> **EXERCISE INSTRUCTIONS**: Give the data again exactly as written, skipping any pictures.

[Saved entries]
=== Section Start ===

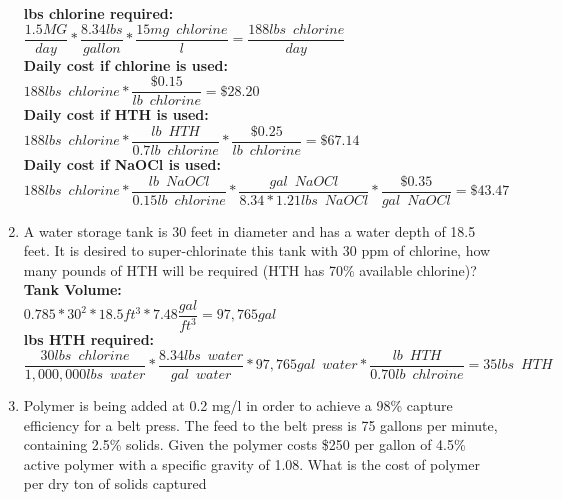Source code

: \documentclass{article}
\begin{document}
\begin{enumerate}
\textbf{lbs chlorine required:}\\
$\dfrac{1.5 MG}{day}*\dfrac{8.34lbs}{gallon}*\dfrac{15mg \enspace chlorine}{l}=\dfrac{188 lbs \enspace chlorine}{day}$\\
\vspace{0.25cm}
\textbf{Daily cost if chlorine is used:}\\
$188lbs \enspace chlorine*\dfrac{\$0.15}{lb \enspace chlorine}=\boxed{\$28.20}$\\
\vspace{0.25cm}
\textbf{Daily cost if HTH is used:}\\
$188lbs \enspace chlorine*\dfrac{lb \enspace HTH}{0.7lb \enspace chlorine}*\dfrac{\$0.25}{lb \enspace chlorine}=\boxed{\$67.14}$\\
\vspace{0.25cm}
\textbf{Daily cost if NaOCl is used:}\\
$188lbs \enspace chlorine*\dfrac{lb \enspace NaOCl}{0.15lb \enspace chlorine}*\dfrac{gal \enspace NaOCl}{8.34*1.21 lbs\enspace NaOCl}*\dfrac{\$0.35}{gal \enspace NaOCl}=\boxed{\$43.47}$
\vspace{0.25cm}
\item A water storage tank is 30 feet in diameter and has a water depth of 18.5 feet. It is desired to super-chlorinate this tank with 30 ppm of chlorine, how many pounds of HTH will be required (HTH has 70\% available chlorine)?\\    
\vspace{0.25cm}
\textbf{Tank Volume:}\\
\vspace{0.25cm}
$0.785*30^2*18.5ft^3*7.48\dfrac{gal}{ft^3}=97,765 gal$\\
\vspace{0.25cm}
\textbf{lbs HTH required:}\\
\vspace{0.25cm}
$\dfrac{30lbs \enspace chlorine}{1,000,000lbs  \enspace water}*\dfrac{8.34lbs \enspace water}{gal \enspace water}*97,765 gal \enspace water *\dfrac{lb \enspace HTH}{0.70lb \enspace chlroine}=\boxed{35 lbs \enspace HTH}$
\vspace{0.25cm}
\item Polymer is being added at 0.2 mg/l in order to achieve a 98\% capture efficiency for a belt press.  The feed to the belt press is 75 gallons per minute, containing 2.5\% solids.  Given the polymer costs \$250 per gallon of 4.5\% active polymer with a specific gravity of 1.08.  What is the cost of polymer per dry ton of solids captured  \\


\end{enumerate}
\end{document}
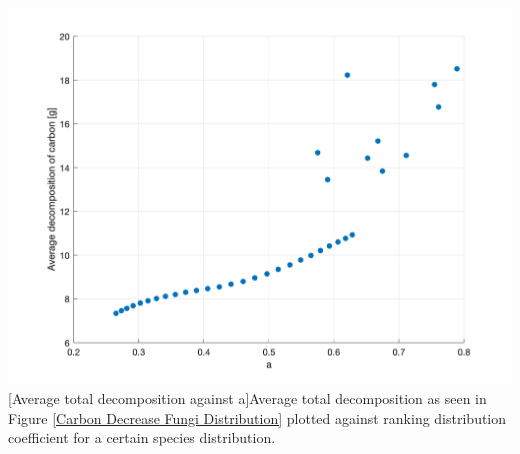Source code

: \documentclass[12pt]{article}
\begin{document}
\begin{center}\label{Competitive Distribution Coefficients}
\includegraphics[width=\linewidth]{a-competative-distribution-coef_to_avg_Clost.png}
[Average total decomposition against a]{Average total decomposition as seen in Figure \ref{Carbon Decrease Fungi Distribution} plotted against ranking distribution coefficient for a certain species distribution.}
\end{center}
\end{document}
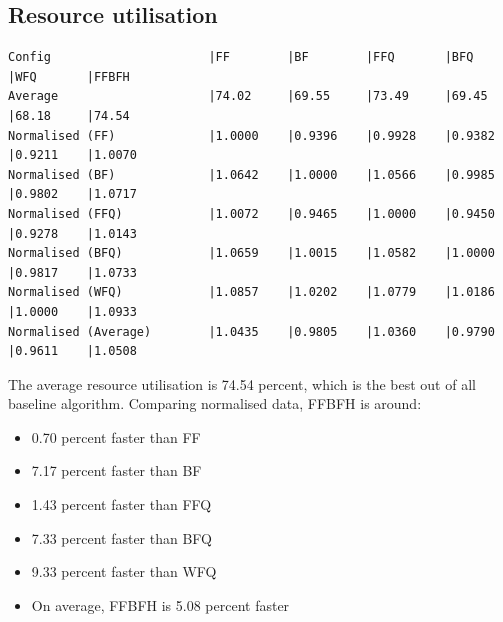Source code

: \documentclass[a4paper]{article} %
\begin{document}
\subsection{Resource utilisation}
\begin{lstlisting}
Config                      |FF        |BF        |FFQ       |BFQ       |WFQ       |FFBFH
Average                     |74.02     |69.55     |73.49     |69.45     |68.18     |74.54     
Normalised (FF)             |1.0000    |0.9396    |0.9928    |0.9382    |0.9211    |1.0070    
Normalised (BF)             |1.0642    |1.0000    |1.0566    |0.9985    |0.9802    |1.0717    
Normalised (FFQ)            |1.0072    |0.9465    |1.0000    |0.9450    |0.9278    |1.0143    
Normalised (BFQ)            |1.0659    |1.0015    |1.0582    |1.0000    |0.9817    |1.0733    
Normalised (WFQ)            |1.0857    |1.0202    |1.0779    |1.0186    |1.0000    |1.0933    
Normalised (Average)        |1.0435    |0.9805    |1.0360    |0.9790    |0.9611    |1.0508   
\end{lstlisting}
The average resource utilisation is 74.54 percent, which is the best out of all baseline algorithm. Comparing normalised data, FFBFH is around:
\begin{itemize}
    \item 0.70 percent faster than FF
    \item 7.17 percent faster than BF
    \item 1.43 percent faster than FFQ
    \item 7.33 percent faster than BFQ
    \item 9.33 percent faster than WFQ
    \item On average, FFBFH is 5.08 percent faster
\end{itemize}
\end{document}

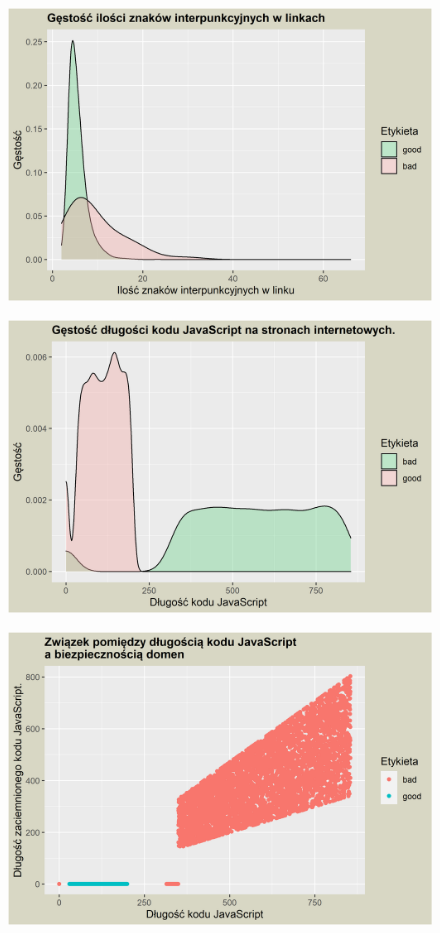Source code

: \documentclass{beamer}
\begin{document}
\begin{frame}
	\begin{figure}
		\centering
		\includegraphics[width=1\linewidth]{../images/plot_7}
	\end{figure}
\end{frame}
\begin{frame}
	\begin{figure}
		\centering
		\includegraphics[width=1\linewidth]{../images/plot_6}
	\end{figure}
\end{frame}
\begin{frame}
	\begin{figure}
		\centering
		\includegraphics[width=0.9\linewidth]{../images/plot_8}
	\end{figure}
\end{frame}
\end{document}
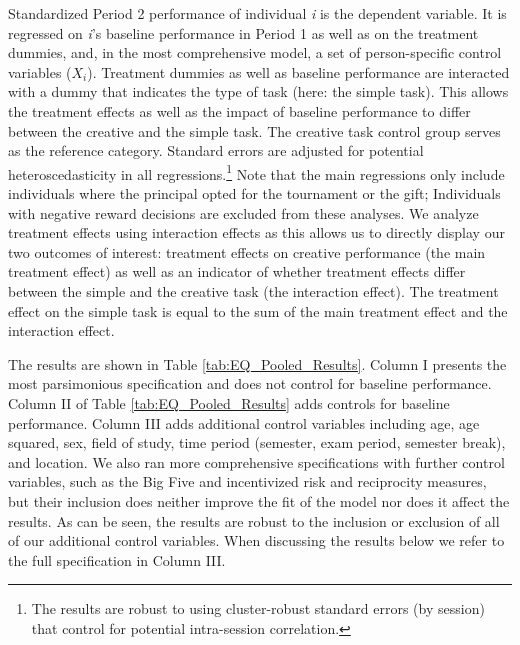 Standardized  Period 2 performance of individual \textit{i} is the dependent variable. It is regressed on \textit{i}'s baseline performance in Period 1 as well as on the treatment dummies, and, in the most comprehensive model, a set of person-specific control variables ($X_{i}$). Treatment dummies as well as baseline performance are interacted with a dummy that indicates the type of task (here: the simple task). This allows the treatment effects as well as the impact of baseline performance to differ between the creative and the simple task. The  creative task control group  serves as the reference category. Standard errors are adjusted for potential heteroscedasticity in all regressions.\footnote{The results are robust to using cluster-robust standard errors (by session) that control for potential intra-session correlation.} Note that the main regressions only include individuals where the principal opted for the tournament or the gift; Individuals with negative reward decisions are excluded from these analyses.  We analyze treatment effects using interaction effects as this allows us to directly display our two outcomes of interest: treatment effects on creative performance (the main treatment effect) as well as an indicator of whether treatment effects differ between the simple and the creative task (the interaction effect). The treatment effect on the simple task is equal to the sum of the main treatment effect and the interaction effect. 

The results are shown in Table \ref{tab:EQ_Pooled_Results}.  Column I presents the most parsimonious specification and does not control for baseline performance. Column II of Table \ref{tab:EQ_Pooled_Results} adds controls for baseline performance. Column III adds additional control variables including age, age squared, sex, field of study, time period (semester, exam period, semester break), and location. 
We also ran more comprehensive specifications with further control variables, such as the Big Five and incentivized risk and reciprocity measures, but their inclusion does neither improve the fit of the model nor does it affect the results. As can be seen, the results are robust to the inclusion or exclusion of all of our additional control variables. When discussing the results below we refer to the full specification in Column III.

=== Section End ===

> **TASK OUTPUT**:
Source code

: \documentclass{article}
\begin{document}
\begin{enumerate}
\textbf{lbs chlorine required:}\\
$\dfrac{1.5 MG}{day}*\dfrac{8.34lbs}{gallon}*\dfrac{15mg \enspace chlorine}{l}=\dfrac{188 lbs \enspace chlorine}{day}$\\
\vspace{0.25cm}
\textbf{Daily cost if chlorine is used:}\\
$188lbs \enspace chlorine*\dfrac{\$0.15}{lb \enspace chlorine}=\boxed{\$28.20}$\\
\vspace{0.25cm}
\textbf{Daily cost if HTH is used:}\\
$188lbs \enspace chlorine*\dfrac{lb \enspace HTH}{0.7lb \enspace chlorine}*\dfrac{\$0.25}{lb \enspace chlorine}=\boxed{\$67.14}$\\
\vspace{0.25cm}
\textbf{Daily cost if NaOCl is used:}\\
$188lbs \enspace chlorine*\dfrac{lb \enspace NaOCl}{0.15lb \enspace chlorine}*\dfrac{gal \enspace NaOCl}{8.34*1.21 lbs\enspace NaOCl}*\dfrac{\$0.35}{gal \enspace NaOCl}=\boxed{\$43.47}$
\vspace{0.25cm}
\item A water storage tank is 30 feet in diameter and has a water depth of 18.5 feet. It is desired to super-chlorinate this tank with 30 ppm of chlorine, how many pounds of HTH will be required (HTH has 70\% available chlorine)?\\    
\vspace{0.25cm}
\textbf{Tank Volume:}\\
\vspace{0.25cm}
$0.785*30^2*18.5ft^3*7.48\dfrac{gal}{ft^3}=97,765 gal$\\
\vspace{0.25cm}
\textbf{lbs HTH required:}\\
\vspace{0.25cm}
$\dfrac{30lbs \enspace chlorine}{1,000,000lbs  \enspace water}*\dfrac{8.34lbs \enspace water}{gal \enspace water}*97,765 gal \enspace water *\dfrac{lb \enspace HTH}{0.70lb \enspace chlroine}=\boxed{35 lbs \enspace HTH}$
\vspace{0.25cm}
\item Polymer is being added at 0.2 mg/l in order to achieve a 98\% capture efficiency for a belt press.  The feed to the belt press is 75 gallons per minute, containing 2.5\% solids.  Given the polymer costs \$250 per gallon of 4.5\% active polymer with a specific gravity of 1.08.  What is the cost of polymer per dry ton of solids captured  \\


\end{enumerate}
\end{document}
Source code

: \documentclass[12pt]{article}
\begin{document}
\begin{center}\label{Competitive Distribution Coefficients}
\includegraphics[width=\linewidth]{a-competative-distribution-coef_to_avg_Clost.png}
[Average total decomposition against a]{Average total decomposition as seen in Figure \ref{Carbon Decrease Fungi Distribution} plotted against ranking distribution coefficient for a certain species distribution.}
\end{center}
\end{document}
Source code

: \documentclass[a4paper]{article} %
\begin{document}
\subsection{Resource utilisation}
\begin{lstlisting}
Config                      |FF        |BF        |FFQ       |BFQ       |WFQ       |FFBFH
Average                     |74.02     |69.55     |73.49     |69.45     |68.18     |74.54     
Normalised (FF)             |1.0000    |0.9396    |0.9928    |0.9382    |0.9211    |1.0070    
Normalised (BF)             |1.0642    |1.0000    |1.0566    |0.9985    |0.9802    |1.0717    
Normalised (FFQ)            |1.0072    |0.9465    |1.0000    |0.9450    |0.9278    |1.0143    
Normalised (BFQ)            |1.0659    |1.0015    |1.0582    |1.0000    |0.9817    |1.0733    
Normalised (WFQ)            |1.0857    |1.0202    |1.0779    |1.0186    |1.0000    |1.0933    
Normalised (Average)        |1.0435    |0.9805    |1.0360    |0.9790    |0.9611    |1.0508   
\end{lstlisting}
The average resource utilisation is 74.54 percent, which is the best out of all baseline algorithm. Comparing normalised data, FFBFH is around:
\begin{itemize}
    \item 0.70 percent faster than FF
    \item 7.17 percent faster than BF
    \item 1.43 percent faster than FFQ
    \item 7.33 percent faster than BFQ
    \item 9.33 percent faster than WFQ
    \item On average, FFBFH is 5.08 percent faster
\end{itemize}
\end{document}

Source code

: \documentclass{beamer}
\begin{document}
\begin{frame}
	\begin{figure}
		\centering
		\includegraphics[width=1\linewidth]{../images/plot_7}
	\end{figure}
\end{frame}
\begin{frame}
	\begin{figure}
		\centering
		\includegraphics[width=1\linewidth]{../images/plot_6}
	\end{figure}
\end{frame}
\begin{frame}
	\begin{figure}
		\centering
		\includegraphics[width=0.9\linewidth]{../images/plot_8}
	\end{figure}
\end{frame}
\end{document}
 Standardized  Period 2 performance of individual \textit{i} is the dependent variable. It is regressed on \textit{i}'s baseline performance in Period 1 as well as on the treatment dummies, and, in the most comprehensive model, a set of person-specific control variables ($X_{i}$). Treatment dummies as well as baseline performance are interacted with a dummy that indicates the type of task (here: the simple task). This allows the treatment effects as well as the impact of baseline performance to differ between the creative and the simple task. The  creative task control group  serves as the reference category. Standard errors are adjusted for potential heteroscedasticity in all regressions.\footnote{The results are robust to using cluster-robust standard errors (by session) that control for potential intra-session correlation.} Note that the main regressions only include individuals where the principal opted for the tournament or the gift; Individuals with negative reward decisions are excluded from these analyses.  We analyze treatment effects using interaction effects as this allows us to directly display our two outcomes of interest: treatment effects on creative performance (the main treatment effect) as well as an indicator of whether treatment effects differ between the simple and the creative task (the interaction effect). The treatment effect on the simple task is equal to the sum of the main treatment effect and the interaction effect. 

The results are shown in Table \ref{tab:EQ_Pooled_Results}.  Column I presents the most parsimonious specification and does not control for baseline performance. Column II of Table \ref{tab:EQ_Pooled_Results} adds controls for baseline performance. Column III adds additional control variables including age, age squared, sex, field of study, time period (semester, exam period, semester break), and location. 
We also ran more comprehensive specifications with further control variables, such as the Big Five and incentivized risk and reciprocity measures, but their inclusion does neither improve the fit of the model nor does it affect the results. As can be seen, the results are robust to the inclusion or exclusion of all of our additional control variables. When discussing the results below we refer to the full specification in Column III.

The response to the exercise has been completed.